### REQUIRED ACTION
Please return all lines from the records below that include the string "wird".

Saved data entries
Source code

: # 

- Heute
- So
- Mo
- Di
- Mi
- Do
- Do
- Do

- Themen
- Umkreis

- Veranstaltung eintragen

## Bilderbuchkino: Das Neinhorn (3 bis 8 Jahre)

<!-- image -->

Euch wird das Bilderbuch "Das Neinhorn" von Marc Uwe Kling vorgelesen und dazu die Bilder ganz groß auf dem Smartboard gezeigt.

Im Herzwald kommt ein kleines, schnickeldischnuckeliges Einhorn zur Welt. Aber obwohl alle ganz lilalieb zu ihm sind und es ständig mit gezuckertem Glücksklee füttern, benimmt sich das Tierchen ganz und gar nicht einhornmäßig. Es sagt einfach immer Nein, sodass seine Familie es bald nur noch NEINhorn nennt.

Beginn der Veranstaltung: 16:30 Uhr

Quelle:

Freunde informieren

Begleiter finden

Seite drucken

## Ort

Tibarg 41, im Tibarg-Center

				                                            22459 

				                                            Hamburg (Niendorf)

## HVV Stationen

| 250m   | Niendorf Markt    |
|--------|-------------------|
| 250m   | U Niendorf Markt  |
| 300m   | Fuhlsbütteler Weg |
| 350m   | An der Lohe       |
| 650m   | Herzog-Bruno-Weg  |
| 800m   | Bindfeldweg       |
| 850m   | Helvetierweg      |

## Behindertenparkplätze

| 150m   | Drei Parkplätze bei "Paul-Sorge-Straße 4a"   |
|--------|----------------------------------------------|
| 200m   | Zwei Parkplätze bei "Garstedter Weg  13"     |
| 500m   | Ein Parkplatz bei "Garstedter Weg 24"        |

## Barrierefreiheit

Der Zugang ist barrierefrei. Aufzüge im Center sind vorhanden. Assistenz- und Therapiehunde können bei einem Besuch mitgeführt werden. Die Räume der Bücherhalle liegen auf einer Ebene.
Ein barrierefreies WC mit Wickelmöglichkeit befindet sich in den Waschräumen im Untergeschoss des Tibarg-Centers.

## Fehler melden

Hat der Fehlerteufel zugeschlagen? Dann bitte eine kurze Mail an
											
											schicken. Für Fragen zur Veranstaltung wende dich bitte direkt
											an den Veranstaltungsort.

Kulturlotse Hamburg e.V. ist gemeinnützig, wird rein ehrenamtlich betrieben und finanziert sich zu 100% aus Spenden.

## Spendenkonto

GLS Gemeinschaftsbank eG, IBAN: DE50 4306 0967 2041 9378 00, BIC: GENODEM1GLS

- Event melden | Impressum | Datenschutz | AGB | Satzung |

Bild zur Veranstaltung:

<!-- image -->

### EXERCISE SOLUTION
Euch wird das Bilderbuch "Das Neinhorn" von Marc Uwe Kling vorgelesen und dazu die Bilder ganz groß auf dem Smartboard gezeigt.
Kulturlotse Hamburg e.V. ist gemeinnützig, wird rein ehrenamtlich betrieben und finanziert sich zu 100% aus Spenden.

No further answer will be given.